Is India on the brink of an emerging dry-eye disease epidemic? If results of the analysis of a huge sample of 1.45 million patients is an indication, then the answer would be, yes! The problem is in sight.
By the year 2030, a staggering 275 million people are expected to be affected by this problem.
The projection is based on the current incidence rates of 45 per cent of the country’s urban population, according to the LV Prasad Eye Institute (LVPEI).
The study, by Sayan Basu, Anthony Vipin Das and team, used eyeSmart Electronic Medical Records (EMR) system to analyse millions of data records of patients. The findings were published in The Ocular Surface , a peer-reviewed international medical journal.
Dry eye is a condition where the eyes do not produce enough tears or of the needed quality. It not only affects the patient’s vision, but also disturbs their quality of life, causing anxiety and even depression, often affecting their professional productivity said Sayan Basu, Director of the Center for Ocular Regeneration.
The authors said even rural India is likely to see 17 million new patients every year. This would make dry eye disease a serious health concern, even more common than diseases like diabetes or heart-disease, they warned.
The study discovered novel insights such as age and gender-related risk, where men were noted to be at higher risk in their twenties or thirties, while women were more vulnerable in their forties and fifties. Other high-risk factors identified are urban residence, socio-economic affluence and professional work (including computer-based vocations).
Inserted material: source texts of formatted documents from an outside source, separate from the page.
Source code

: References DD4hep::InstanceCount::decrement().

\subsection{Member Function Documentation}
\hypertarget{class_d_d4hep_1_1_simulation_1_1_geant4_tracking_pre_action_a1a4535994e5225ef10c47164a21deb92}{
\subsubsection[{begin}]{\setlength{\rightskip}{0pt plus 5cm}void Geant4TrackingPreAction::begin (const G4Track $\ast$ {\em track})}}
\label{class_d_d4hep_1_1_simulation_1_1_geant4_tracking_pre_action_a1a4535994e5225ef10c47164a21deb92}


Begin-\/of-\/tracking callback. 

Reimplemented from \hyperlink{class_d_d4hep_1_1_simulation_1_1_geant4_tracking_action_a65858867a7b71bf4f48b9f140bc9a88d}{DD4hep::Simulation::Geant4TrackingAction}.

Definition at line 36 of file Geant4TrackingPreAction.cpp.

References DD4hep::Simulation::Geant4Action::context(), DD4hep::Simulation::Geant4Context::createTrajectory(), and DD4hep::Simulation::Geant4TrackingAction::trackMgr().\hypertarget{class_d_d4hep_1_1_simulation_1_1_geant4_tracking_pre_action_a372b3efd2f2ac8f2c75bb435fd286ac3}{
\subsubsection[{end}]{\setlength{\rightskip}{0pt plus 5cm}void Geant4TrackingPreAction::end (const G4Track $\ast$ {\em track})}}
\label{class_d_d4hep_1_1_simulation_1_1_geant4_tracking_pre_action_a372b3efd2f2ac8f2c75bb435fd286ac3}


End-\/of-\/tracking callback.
Pragnya Rao, the lead author of the research paper and dry-eye disease specialist, said: “Since India is an emerging economy with a growing middle class, increasing urban migration and a large ageing population, the country is on the brink of an epidemic.”
The eyeSmart EMR has been indigenously developed by LVPEI. It helps access large structured datasets for research, generate reliable evidence in tracking disease patterns and treatments better, said Vipin Das, whose team developed the system.
The study further reveals if detected early and treated appropriately, patients with dry eyes can lead a normal and symptom-free life. Sometimes dry eyes can be associated with serious medical conditions like arthritis, which if neglected can even lead to irreversible visual impairment or even blindness.
Therefore, it is critical that the people-at-risk particularly the urban corporate workforce gets screened for this condition and seeks timely relief. Facilities to do this exists in the country with LVPEI and recently, the MaxiVision Group opened a new centre in Hyderabad.